Mais quelque temps plus tard, après la mort du susdit Humbert, son fils, nommé Humbert, portant atteinte à son âme, revendiquait la donation de son père. Humbert dut venir au plaid ainsi que Bernard, chambrier dans le temps passé, à présent prieur soucieux de la paix. Pour apaiser la querelle et pour obtenir la paix, le prieur fit des dons à Humbert. Humbert a donc approuvé la donation de son père et s’il avait un quelconque droit sur ce bien, il l’a donné et concédé à Dieu et aux serviteurs du bienheureux Pierre à Cluny. Des témoins sincères ont assisté à cette donation : dom Bernard, prieur de Cluny et son frère Bernard, Engilbert des Pagnes, Boson, Fulcon, moines ; Artaud de La Bussière, Humbaud, serviteur, Etienne de Charolles, Dodon de Saint-Germain, Giraud Pelletier, laïcs1.
2Cette charte est, comme on le voit, un document composite. Sur une même pièce de parchemin, trois épisodes des relations entre les de Sailly et les moines de Cluny sont relatés. En termes relativement brefs, éludant tout ce qui n'apparaît pas essentiel à la mémoire monastique. Point de préambule, ni d'eschatocole détaillé ; pas davantage de date mais des noms de lieux, des noms de personnes et quelques mots suffisants pour mettre en scène les échanges entre moines et laïcs. Tout est là pourtant : les saints abbés serviteurs de Dieu, les officiers monastiques, les membres de l’aristocratie laïque, principaux bienfaiteurs, l’enjeu crucial de la possession foncière, les obédiences monastiques, le bourg de Cluny, ses églises, ses habitants et la paix qui unit les protagonistes. Chacun de ces éléments est une partie constitutive d’un système social original dont les rouages se sont mis en place progressivement depuis la fondation de l’abbaye.

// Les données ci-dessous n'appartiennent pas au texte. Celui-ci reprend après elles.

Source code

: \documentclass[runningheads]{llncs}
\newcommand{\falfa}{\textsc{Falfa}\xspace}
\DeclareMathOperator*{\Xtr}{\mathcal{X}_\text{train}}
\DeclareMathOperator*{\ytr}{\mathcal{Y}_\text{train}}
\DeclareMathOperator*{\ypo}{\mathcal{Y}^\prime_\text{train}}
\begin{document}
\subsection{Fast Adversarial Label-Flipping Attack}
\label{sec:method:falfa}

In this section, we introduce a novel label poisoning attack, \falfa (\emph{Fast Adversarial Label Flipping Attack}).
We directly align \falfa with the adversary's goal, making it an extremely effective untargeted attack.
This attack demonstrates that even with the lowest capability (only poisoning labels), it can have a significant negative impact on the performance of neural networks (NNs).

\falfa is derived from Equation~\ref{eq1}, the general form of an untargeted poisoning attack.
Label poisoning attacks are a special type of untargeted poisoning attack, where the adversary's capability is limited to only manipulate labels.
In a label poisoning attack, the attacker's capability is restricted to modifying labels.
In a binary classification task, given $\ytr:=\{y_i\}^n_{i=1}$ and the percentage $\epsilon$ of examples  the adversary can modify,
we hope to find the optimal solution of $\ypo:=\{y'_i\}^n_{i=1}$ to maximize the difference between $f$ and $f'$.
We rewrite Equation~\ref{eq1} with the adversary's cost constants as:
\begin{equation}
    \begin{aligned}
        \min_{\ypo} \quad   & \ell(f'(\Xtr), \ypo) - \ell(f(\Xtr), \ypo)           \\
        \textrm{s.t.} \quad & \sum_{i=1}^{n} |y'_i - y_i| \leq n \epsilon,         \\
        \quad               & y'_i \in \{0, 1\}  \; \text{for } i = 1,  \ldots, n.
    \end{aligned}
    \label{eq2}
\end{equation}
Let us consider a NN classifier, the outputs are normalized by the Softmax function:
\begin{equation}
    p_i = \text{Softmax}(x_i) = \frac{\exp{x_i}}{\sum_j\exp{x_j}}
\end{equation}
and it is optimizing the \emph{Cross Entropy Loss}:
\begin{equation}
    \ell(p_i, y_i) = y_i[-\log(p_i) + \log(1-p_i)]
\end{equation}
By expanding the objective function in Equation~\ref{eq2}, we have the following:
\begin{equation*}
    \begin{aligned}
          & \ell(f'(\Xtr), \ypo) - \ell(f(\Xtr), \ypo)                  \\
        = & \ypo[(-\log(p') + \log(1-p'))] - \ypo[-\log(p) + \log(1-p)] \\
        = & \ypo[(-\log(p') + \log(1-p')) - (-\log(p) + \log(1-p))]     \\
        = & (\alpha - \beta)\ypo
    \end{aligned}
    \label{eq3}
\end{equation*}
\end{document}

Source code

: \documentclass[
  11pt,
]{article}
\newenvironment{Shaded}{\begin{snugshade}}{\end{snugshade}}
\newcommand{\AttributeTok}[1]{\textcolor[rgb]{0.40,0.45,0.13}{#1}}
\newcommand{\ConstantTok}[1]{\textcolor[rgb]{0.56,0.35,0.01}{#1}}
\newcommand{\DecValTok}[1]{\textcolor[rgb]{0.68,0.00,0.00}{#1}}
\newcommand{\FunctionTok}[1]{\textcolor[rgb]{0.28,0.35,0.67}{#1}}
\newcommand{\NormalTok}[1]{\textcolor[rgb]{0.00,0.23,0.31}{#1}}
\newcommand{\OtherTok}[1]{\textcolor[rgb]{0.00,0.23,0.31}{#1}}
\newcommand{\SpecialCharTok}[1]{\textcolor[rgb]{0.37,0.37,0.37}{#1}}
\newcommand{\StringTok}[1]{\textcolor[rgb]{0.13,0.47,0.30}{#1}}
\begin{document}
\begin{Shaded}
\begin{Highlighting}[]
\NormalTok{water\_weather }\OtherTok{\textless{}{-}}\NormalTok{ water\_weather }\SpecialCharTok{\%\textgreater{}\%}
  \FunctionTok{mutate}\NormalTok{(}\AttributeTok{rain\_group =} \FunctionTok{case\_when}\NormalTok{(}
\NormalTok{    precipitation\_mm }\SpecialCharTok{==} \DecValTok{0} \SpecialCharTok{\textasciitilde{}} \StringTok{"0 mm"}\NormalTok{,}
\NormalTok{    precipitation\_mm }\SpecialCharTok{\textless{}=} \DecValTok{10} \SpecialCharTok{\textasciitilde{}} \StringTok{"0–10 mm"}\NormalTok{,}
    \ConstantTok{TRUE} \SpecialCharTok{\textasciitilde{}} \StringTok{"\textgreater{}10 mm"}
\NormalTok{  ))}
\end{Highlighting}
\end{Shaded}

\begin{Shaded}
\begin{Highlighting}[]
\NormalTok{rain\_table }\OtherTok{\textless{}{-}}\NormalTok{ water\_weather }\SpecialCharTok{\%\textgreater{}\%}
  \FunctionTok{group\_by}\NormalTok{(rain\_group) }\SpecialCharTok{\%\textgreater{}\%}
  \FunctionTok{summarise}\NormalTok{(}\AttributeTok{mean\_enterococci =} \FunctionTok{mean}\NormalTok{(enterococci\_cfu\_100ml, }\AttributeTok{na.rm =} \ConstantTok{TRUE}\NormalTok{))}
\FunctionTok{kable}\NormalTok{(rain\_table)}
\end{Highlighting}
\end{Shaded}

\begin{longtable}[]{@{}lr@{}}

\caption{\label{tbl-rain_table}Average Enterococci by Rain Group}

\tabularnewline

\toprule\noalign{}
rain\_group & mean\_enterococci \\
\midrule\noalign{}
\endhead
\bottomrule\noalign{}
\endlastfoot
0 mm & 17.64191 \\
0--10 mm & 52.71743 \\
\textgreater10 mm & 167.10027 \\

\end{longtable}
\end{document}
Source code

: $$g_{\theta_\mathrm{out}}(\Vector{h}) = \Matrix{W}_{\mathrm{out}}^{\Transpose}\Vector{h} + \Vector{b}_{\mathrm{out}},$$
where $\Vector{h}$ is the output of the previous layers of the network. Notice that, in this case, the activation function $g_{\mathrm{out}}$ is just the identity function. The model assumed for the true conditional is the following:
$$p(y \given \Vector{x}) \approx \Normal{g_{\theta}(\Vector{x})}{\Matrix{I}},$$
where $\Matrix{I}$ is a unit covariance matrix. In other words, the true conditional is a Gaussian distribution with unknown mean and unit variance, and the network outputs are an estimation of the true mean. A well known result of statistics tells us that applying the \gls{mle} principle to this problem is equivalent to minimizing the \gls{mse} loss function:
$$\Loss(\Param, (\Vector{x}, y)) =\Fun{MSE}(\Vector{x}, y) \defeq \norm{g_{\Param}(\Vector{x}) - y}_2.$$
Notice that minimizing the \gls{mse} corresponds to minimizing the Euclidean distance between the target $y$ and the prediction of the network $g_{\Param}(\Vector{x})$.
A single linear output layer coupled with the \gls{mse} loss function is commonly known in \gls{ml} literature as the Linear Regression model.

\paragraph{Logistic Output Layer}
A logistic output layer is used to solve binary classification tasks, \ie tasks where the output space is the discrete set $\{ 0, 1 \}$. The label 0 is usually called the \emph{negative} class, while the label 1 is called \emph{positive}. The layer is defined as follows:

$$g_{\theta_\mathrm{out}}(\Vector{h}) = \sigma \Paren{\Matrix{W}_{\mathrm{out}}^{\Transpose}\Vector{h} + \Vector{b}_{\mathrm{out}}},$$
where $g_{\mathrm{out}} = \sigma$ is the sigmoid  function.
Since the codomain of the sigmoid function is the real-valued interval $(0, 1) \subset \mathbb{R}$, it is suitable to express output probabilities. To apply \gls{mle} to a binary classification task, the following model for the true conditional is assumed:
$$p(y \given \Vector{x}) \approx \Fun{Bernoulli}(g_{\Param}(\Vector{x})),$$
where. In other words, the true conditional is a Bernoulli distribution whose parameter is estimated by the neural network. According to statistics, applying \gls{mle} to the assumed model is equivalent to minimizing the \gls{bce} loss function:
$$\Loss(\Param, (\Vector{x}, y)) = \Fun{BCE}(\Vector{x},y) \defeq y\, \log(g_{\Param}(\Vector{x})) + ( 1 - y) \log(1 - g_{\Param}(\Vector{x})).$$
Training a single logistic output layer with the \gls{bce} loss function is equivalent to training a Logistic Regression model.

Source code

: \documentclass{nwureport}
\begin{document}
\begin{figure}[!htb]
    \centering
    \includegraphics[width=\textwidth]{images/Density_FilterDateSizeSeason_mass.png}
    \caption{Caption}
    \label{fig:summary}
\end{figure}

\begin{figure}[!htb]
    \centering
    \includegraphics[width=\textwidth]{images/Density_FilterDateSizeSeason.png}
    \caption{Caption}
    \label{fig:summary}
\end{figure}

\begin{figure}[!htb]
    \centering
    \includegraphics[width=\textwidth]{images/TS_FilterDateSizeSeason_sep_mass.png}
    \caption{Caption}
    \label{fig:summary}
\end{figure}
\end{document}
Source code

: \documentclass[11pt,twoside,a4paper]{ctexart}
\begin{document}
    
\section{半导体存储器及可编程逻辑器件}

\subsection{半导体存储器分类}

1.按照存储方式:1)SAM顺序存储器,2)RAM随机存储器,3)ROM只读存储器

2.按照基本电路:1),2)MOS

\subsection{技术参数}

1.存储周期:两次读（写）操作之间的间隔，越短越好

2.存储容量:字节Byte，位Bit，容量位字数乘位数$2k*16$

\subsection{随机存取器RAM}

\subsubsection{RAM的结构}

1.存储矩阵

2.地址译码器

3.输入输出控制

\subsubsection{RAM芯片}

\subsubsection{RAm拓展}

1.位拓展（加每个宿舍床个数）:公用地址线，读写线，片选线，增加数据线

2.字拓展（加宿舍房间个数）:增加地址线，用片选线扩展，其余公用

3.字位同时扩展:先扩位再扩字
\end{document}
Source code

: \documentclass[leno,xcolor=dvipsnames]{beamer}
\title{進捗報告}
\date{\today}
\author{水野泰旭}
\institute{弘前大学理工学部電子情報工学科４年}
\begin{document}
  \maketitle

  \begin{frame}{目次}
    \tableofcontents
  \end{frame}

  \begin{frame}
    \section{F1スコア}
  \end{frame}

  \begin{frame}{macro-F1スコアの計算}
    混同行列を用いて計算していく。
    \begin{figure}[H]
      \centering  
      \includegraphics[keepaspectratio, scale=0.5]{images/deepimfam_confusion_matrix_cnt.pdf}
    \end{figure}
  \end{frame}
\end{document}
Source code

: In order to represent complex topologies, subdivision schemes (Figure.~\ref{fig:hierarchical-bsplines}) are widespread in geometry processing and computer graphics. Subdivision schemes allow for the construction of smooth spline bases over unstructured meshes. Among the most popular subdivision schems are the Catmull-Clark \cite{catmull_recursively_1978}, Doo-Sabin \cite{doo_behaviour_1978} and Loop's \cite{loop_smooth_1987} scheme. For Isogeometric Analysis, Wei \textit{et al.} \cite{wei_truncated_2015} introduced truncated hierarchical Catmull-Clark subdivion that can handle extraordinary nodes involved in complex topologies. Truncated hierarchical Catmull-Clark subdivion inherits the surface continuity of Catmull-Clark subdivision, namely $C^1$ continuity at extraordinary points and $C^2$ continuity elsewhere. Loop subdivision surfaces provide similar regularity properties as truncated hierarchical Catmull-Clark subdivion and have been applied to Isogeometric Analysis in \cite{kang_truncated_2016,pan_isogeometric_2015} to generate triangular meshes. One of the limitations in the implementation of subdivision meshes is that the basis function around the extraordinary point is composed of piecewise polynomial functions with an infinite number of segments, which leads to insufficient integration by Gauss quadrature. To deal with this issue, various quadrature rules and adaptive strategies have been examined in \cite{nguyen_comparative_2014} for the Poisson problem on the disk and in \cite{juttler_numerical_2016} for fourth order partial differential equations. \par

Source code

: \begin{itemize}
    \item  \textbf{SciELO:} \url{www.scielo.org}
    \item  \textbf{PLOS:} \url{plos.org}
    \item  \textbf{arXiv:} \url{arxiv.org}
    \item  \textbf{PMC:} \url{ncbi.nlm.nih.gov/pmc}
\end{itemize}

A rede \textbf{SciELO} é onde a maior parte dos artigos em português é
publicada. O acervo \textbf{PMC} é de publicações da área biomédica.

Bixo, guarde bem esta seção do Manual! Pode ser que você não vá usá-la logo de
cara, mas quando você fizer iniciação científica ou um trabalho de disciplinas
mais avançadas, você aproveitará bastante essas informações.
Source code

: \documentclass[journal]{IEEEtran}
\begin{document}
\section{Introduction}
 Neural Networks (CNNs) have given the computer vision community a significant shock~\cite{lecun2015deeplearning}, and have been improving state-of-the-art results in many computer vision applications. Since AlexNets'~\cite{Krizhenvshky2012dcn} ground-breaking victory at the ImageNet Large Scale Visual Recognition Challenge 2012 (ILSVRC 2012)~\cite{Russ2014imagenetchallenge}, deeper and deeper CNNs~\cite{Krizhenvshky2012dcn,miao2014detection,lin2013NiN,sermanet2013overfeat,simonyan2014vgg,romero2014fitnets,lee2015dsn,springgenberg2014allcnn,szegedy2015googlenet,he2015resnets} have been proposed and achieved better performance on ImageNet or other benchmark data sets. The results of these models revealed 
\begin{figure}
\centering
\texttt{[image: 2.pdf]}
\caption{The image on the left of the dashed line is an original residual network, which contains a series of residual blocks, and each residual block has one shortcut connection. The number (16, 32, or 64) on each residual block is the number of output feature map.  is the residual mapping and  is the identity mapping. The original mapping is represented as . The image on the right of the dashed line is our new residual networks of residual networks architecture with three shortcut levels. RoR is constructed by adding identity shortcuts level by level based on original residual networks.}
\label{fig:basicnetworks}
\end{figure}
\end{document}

3Pour comprendre son fonctionnement, il nous faut revenir aux débuts de l'histoire clunisienne et voir comment, pendant plus d'un siècle, les moines ont accumulé des biens-fonds, des églises, des hommes, des bâtiments d'exploitation et se sont efforcés de donner à ces biens hétérogènes un statut spécial qui les sanctifie et les rende inviolables (chapitre 1). Fondé sur la possession foncière et institué par l'immunité, le pouvoir des moines s'organise sur le terrain. Il se traduit par la mise en place d'un réseau de lieux stratégiques répartis autour du monastère à partir desquels s'exerce la domination polymorphe des moines (chapitre 2). Il s'inscrit également dans des zones et des territoires précisément délimités qui constituent autant de cercles concentriques autour du sanctuaire principal (chapitre 3). Le burgus et la villa de Cluny sont les deux cercles les plus restreints, là où la domination des moines est théoriquement absolue (chapitre 4). C'est dans ces cercles et autour de ces lieux que les moines tentent d'imposer leur paix, la paix clunisienne, par la peur, la propagande, la mise en scène et le marchandage (chapitre 5).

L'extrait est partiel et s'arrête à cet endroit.